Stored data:
....
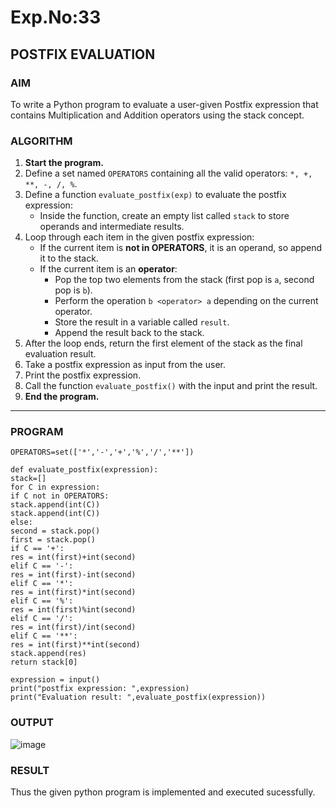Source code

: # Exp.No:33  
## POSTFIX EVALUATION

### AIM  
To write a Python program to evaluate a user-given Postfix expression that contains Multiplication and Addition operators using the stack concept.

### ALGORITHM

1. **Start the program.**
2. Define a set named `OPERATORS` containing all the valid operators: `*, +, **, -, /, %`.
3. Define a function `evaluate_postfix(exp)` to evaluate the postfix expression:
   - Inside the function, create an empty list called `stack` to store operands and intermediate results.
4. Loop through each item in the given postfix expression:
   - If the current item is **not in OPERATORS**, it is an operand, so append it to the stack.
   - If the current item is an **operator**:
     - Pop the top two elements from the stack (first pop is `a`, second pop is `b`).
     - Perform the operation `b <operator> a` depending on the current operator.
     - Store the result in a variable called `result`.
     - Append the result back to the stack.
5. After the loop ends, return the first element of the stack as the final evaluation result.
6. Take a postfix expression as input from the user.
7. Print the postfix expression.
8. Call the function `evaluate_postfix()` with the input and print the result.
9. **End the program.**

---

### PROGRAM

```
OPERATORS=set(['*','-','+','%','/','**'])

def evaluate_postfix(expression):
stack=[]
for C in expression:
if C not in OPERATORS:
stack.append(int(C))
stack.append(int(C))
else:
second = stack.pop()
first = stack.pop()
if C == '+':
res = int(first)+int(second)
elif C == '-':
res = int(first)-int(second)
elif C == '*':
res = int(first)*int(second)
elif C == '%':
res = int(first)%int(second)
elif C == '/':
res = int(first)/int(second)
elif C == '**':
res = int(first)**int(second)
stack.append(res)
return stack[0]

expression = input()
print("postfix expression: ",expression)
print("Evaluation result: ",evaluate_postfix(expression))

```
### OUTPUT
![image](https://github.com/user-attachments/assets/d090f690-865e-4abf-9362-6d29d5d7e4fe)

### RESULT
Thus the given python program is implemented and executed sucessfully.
....
### Instructions for the task:
All that belongs in the answer is the run of lines above from the line containing "- Perform the" through the line containing "7. Print the postfix expression.", exactly as written.

### Result of the task:
     - Perform the operation `b <operator> a` depending on the current operator.
     - Store the result in a variable called `result`.
     - Append the result back to the stack.
5. After the loop ends, return the first element of the stack as the final evaluation result.
6. Take a postfix expression as input from the user.
7. Print the postfix expression.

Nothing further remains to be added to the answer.